◆ Dataset extract ◆
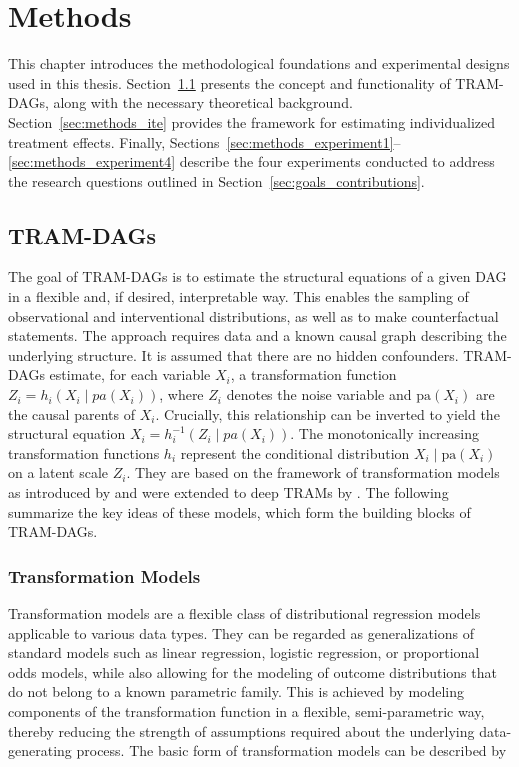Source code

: 




\chapter{Methods}

This chapter introduces the methodological foundations and experimental designs used in this thesis. Section~\ref{sec:methods_tram_dags} presents the concept and functionality of TRAM-DAGs, along with the necessary theoretical background. Section~\ref{sec:methods_ite} provides the framework for estimating individualized treatment effects. Finally, Sections~\ref{sec:methods_experiment1}--\ref{sec:methods_experiment4} describe the four experiments conducted to address the research questions outlined in Section~\ref{sec:goals_contributions}.


\section{TRAM-DAGs} \label{sec:methods_tram_dags}

The goal of TRAM-DAGs is to estimate the structural equations of a given DAG in a flexible and, if desired, interpretable way. This enables the sampling of observational and interventional distributions, as well as to make counterfactual statements. The approach requires data and a known causal graph describing the underlying structure. It is assumed that there are no hidden confounders. TRAM-DAGs estimate, for each variable $X_i$, a transformation function $Z_i = h_i(X_i \mid pa(X_i))$, where $Z_i$ denotes the noise variable and $\text{pa}(X_i)$ are the causal parents of $X_i$. Crucially, this relationship can be inverted to yield the structural equation $X_i = h_i^{-1}(Z_i \mid pa(X_i))$. The monotonically increasing transformation functions $h_i$ represent the conditional distribution  $X_i \mid \text{pa}(X_i)$ on a latent scale $Z_i$. They are based on the framework of transformation models as introduced by \citet{hothorn2014} and were extended to deep TRAMs by \citet{sick2020}. The following summarize the key ideas of these models, which form the building blocks of TRAM-DAGs.


\subsection{Transformation Models}


Transformation models are a flexible class of distributional regression models applicable to various data types. They can be regarded as generalizations of standard models such as linear regression, logistic regression, or proportional odds models, while also allowing for the modeling of outcome distributions that do not belong to a known parametric family. This is achieved by modeling components of the transformation function in a flexible, semi-parametric way, thereby reducing the strength of assumptions required about the underlying data-generating process. The basic form of transformation models can be described by 

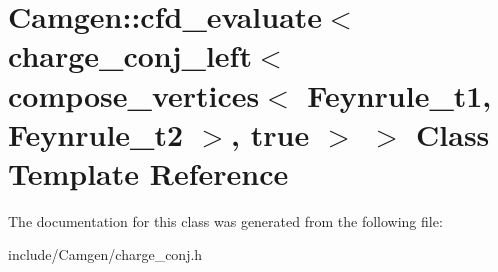 \hypertarget{a00039}{}\section{Camgen\+:\+:cfd\+\_\+evaluate$<$ charge\+\_\+conj\+\_\+left$<$ compose\+\_\+vertices$<$ Feynrule\+\_\+t1, Feynrule\+\_\+t2 $>$, true $>$ $>$ Class Template Reference}
\label{a00039}


The documentation for this class was generated from the following file\+:\begin{DoxyCompactItemize}
\item 
include/\+Camgen/charge\+\_\+conj.\+h\end{DoxyCompactItemize}
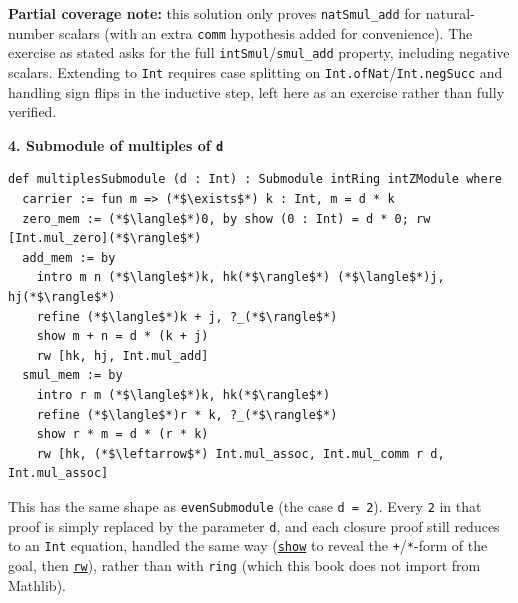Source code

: \textbf{Partial coverage note:} this solution only proves \texttt{natSmul\_\allowbreak{}add} for natural-number scalars (with an extra \texttt{comm} hypothesis added for convenience). The exercise as stated asks for the full \texttt{intSmul}/\texttt{smul\_\allowbreak{}add} property, including negative scalars. Extending to \texttt{Int} requires case splitting on \texttt{Int.ofNat}/\texttt{Int.negSucc} and handling sign flips in the inductive step, left here as an exercise rather than fully verified.

\textbf{4. Submodule of multiples of \texttt{d}}

\begin{lstlisting}
def multiplesSubmodule (d : Int) : Submodule intRing intZModule where
  carrier := fun m => (*$\exists$*) k : Int, m = d * k
  zero_mem := (*$\langle$*)0, by show (0 : Int) = d * 0; rw [Int.mul_zero](*$\rangle$*)
  add_mem := by
    intro m n (*$\langle$*)k, hk(*$\rangle$*) (*$\langle$*)j, hj(*$\rangle$*)
    refine (*$\langle$*)k + j, ?_(*$\rangle$*)
    show m + n = d * (k + j)
    rw [hk, hj, Int.mul_add]
  smul_mem := by
    intro r m (*$\langle$*)k, hk(*$\rangle$*)
    refine (*$\langle$*)r * k, ?_(*$\rangle$*)
    show r * m = d * (r * k)
    rw [hk, (*$\leftarrow$*) Int.mul_assoc, Int.mul_comm r d, Int.mul_assoc]
\end{lstlisting}

This has the same shape as \texttt{evenSubmodule} (the case \texttt{d = 2}). Every \texttt{2} in that proof is simply replaced by the parameter \texttt{d}, and each closure proof still reduces to an \texttt{Int} equation, handled the same way (\href{https://lean-lang.org/doc/reference/latest/Tactic-Proofs/Tactic-Reference/}{\texttt{show}} to reveal the \texttt{+}/\texttt{*}-form of the goal, then \href{https://lean-lang.org/doc/reference/latest/Tactic-Proofs/Tactic-Reference/}{\texttt{rw}}), rather than with \texttt{ring} (which this book does not import from Mathlib).
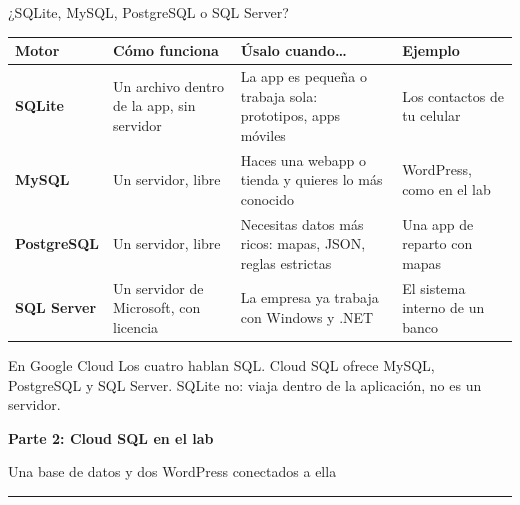 \documentclass[aspectratio=169,10pt,c]{beamer}
\newcommand{\separador}[2]{%
\begin{frame}[plain]
\vfill
\begin{center}
{\fontsize{29}{34}\selectfont\bfseries #1}\par
\vspace{2mm}
{\small #2}\par
\vspace{4mm}
{\color{utpRojo}\rule{8.5cm}{1.2pt}}
\end{center}
\vfill
\end{frame}}
\begin{document}
\begin{frame}{¿SQLite, MySQL, PostgreSQL o SQL Server?}
\renewcommand{\arraystretch}{1.3}
\centering\small
\begin{tabular}{@{}p{2.1cm}>{\raggedright\arraybackslash}p{3.6cm}>{\raggedright\arraybackslash}p{4.0cm}>{\raggedright\arraybackslash}p{3.0cm}@{}}
\toprule
\textbf{Motor} & \textbf{Cómo funciona} & \textbf{Úsalo cuando\ldots} & \textbf{Ejemplo}\\
\midrule
\textbf{SQLite} & Un archivo dentro de la app, sin servidor & La app es pequeña o trabaja sola: prototipos, apps móviles & Los contactos de tu celular\\
\textbf{MySQL} & Un servidor, libre & Haces una webapp o tienda y quieres lo más conocido & WordPress, como en el lab\\
\textbf{PostgreSQL} & Un servidor, libre & Necesitas datos más ricos: mapas, JSON, reglas estrictas & Una app de reparto con mapas\\
\textbf{SQL Server} & Un servidor de Microsoft, con licencia & La empresa ya trabaja con Windows y .NET & El sistema interno de un banco\\
\bottomrule
\end{tabular}
\par\vspace{3mm}
\begin{alertblock}{En Google Cloud}
\small Los cuatro hablan SQL. Cloud SQL ofrece MySQL, PostgreSQL y SQL Server. SQLite no: viaja dentro de la aplicación, no es un servidor.
\end{alertblock}
\end{frame}

\separador{Parte 2: Cloud SQL en el lab}{Una base de datos y dos WordPress conectados a ella}
\end{document}
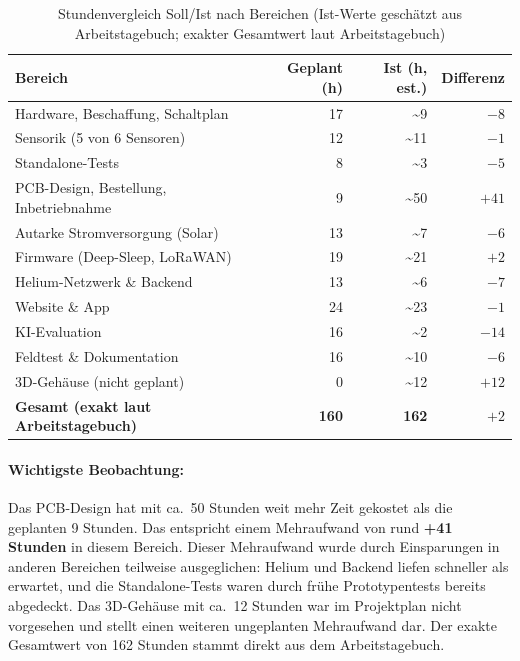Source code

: \begin{table}[H]
  \centering
  \begin{tabularx}{\textwidth}{X r r r}
    \toprule
    \textbf{Bereich} & \textbf{Geplant (h)} & \textbf{Ist (h, est.)} & \textbf{Differenz} \\
    \midrule
    Hardware, Beschaffung, Schaltplan & 17 & \textasciitilde9 & $-8$ \\
    Sensorik (5 von 6 Sensoren) & 12 & \textasciitilde11 & $-1$ \\
    Standalone-Tests & 8 & \textasciitilde3 & $-5$ \\
    PCB-Design, Bestellung, Inbetriebnahme & 9 & \textasciitilde50 & $+41$ \\
    Autarke Stromversorgung (Solar) & 13 & \textasciitilde7 & $-6$ \\
    Firmware (Deep-Sleep, LoRaWAN) & 19 & \textasciitilde21 & $+2$ \\
    Helium-Netzwerk \& Backend & 13 & \textasciitilde6 & $-7$ \\
    Website \& App & 24 & \textasciitilde23 & $-1$ \\
    KI-Evaluation & 16 & \textasciitilde2 & $-14$ \\
    Feldtest \& Dokumentation & 16 & \textasciitilde10 & $-6$ \\
    3D-Gehäuse (nicht geplant) & 0 & \textasciitilde12 & $+12$ \\
    \midrule
    \textbf{Gesamt (exakt laut Arbeitstagebuch)} & \textbf{160} & \textbf{162} & $+2$ \\
    \bottomrule
  \end{tabularx}
  \caption{Stundenvergleich Soll/Ist nach Bereichen (Ist-Werte geschätzt aus Arbeitstagebuch; exakter Gesamtwert laut Arbeitstagebuch)}
  \label{tab:stunden-vergleich}
\end{table}

\paragraph{Wichtigste Beobachtung:} Das PCB-Design hat mit ca.\ 50 Stunden weit mehr Zeit gekostet als die geplanten 9 Stunden. Das entspricht einem Mehraufwand von rund \textbf{+41 Stunden} in diesem Bereich. Dieser Mehraufwand wurde durch Einsparungen in anderen Bereichen teilweise ausgeglichen: Helium und Backend liefen schneller als erwartet, und die Standalone-Tests waren durch frühe Prototypentests bereits abgedeckt. Das 3D-Gehäuse mit ca.\ 12 Stunden war im Projektplan nicht vorgesehen und stellt einen weiteren ungeplanten Mehraufwand dar. Der exakte Gesamtwert von 162 Stunden stammt direkt aus dem Arbeitstagebuch.

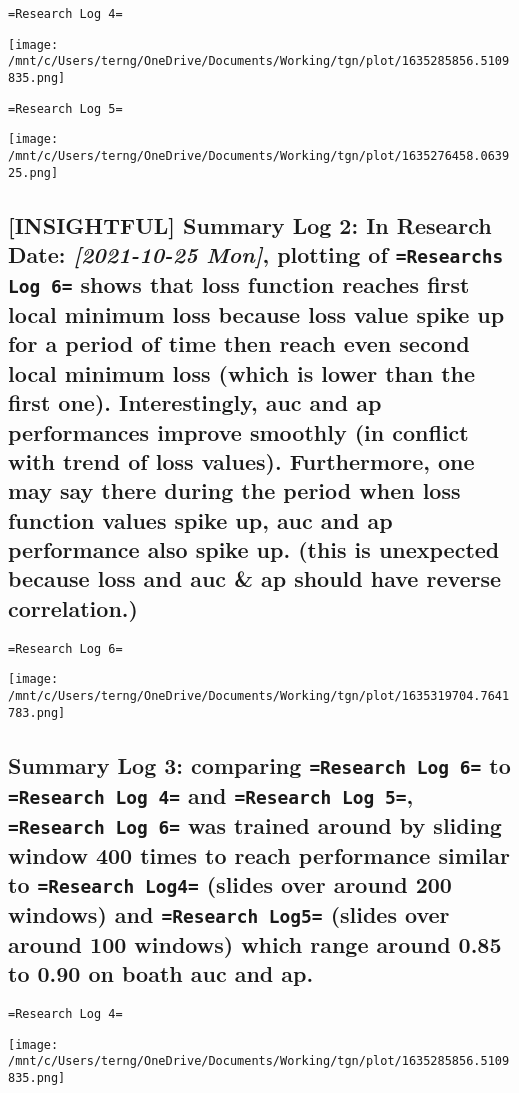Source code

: \documentclass[11pt]{article}
\begin{document}
\texttt{=Research Log 4=}
\begin{center}
\texttt{[image: /mnt/c/Users/terng/OneDrive/Documents/Working/tgn/plot/1635285856.5109835.png]}
\end{center}

\texttt{=Research Log 5=}
\begin{center}
\texttt{[image: /mnt/c/Users/terng/OneDrive/Documents/Working/tgn/plot/1635276458.063925.png]}
\end{center}


\subsection{[INSIGHTFUL] Summary Log 2: In Research Date: \textit{[2021-10-25 Mon]}, plotting of \texttt{=Researchs Log 6=} shows that loss function reaches first local minimum loss because loss value spike up for a period of time then reach even second local minimum loss (which is lower than the first one). Interestingly, auc and ap performances improve smoothly (in conflict with trend of loss values). Furthermore, one may say there during the period when loss function values spike up, auc and ap performance also spike up. (this is unexpected because loss and auc \& ap should have reverse correlation.)}
\label{sec:orga591df5}

\texttt{=Research Log 6=}
\begin{center}
\texttt{[image: /mnt/c/Users/terng/OneDrive/Documents/Working/tgn/plot/1635319704.7641783.png]}
\end{center}



\subsection{Summary Log 3: comparing \texttt{=Research Log 6=} to \texttt{=Research Log 4=} and \texttt{=Research Log 5=}, \texttt{=Research Log 6=} was trained around by sliding window 400 times to reach performance similar to \texttt{=Research Log4=} (slides over around 200 windows) and \texttt{=Research Log5=} (slides over around 100 windows) which range around 0.85 to 0.90 on boath auc and ap.}
\label{sec:orga1fd186}

\texttt{=Research Log 4=}
\begin{center}
\texttt{[image: /mnt/c/Users/terng/OneDrive/Documents/Working/tgn/plot/1635285856.5109835.png]}
\end{center}
\end{document}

◆ Exercise brief ◆
Wherever the word "nicht" appears in the entries above, copy that whole line.

◆ Problem solution ◆
    3D-Gehäuse (nicht geplant) & 0 & \textasciitilde12 & $+12$ \\
\paragraph{Wichtigste Beobachtung:} Das PCB-Design hat mit ca.\ 50 Stunden weit mehr Zeit gekostet als die geplanten 9 Stunden. Das entspricht einem Mehraufwand von rund \textbf{+41 Stunden} in diesem Bereich. Dieser Mehraufwand wurde durch Einsparungen in anderen Bereichen teilweise ausgeglichen: Helium und Backend liefen schneller als erwartet, und die Standalone-Tests waren durch frühe Prototypentests bereits abgedeckt. Das 3D-Gehäuse mit ca.\ 12 Stunden war im Projektplan nicht vorgesehen und stellt einen weiteren ungeplanten Mehraufwand dar. Der exakte Gesamtwert von 162 Stunden stammt direkt aus dem Arbeitstagebuch.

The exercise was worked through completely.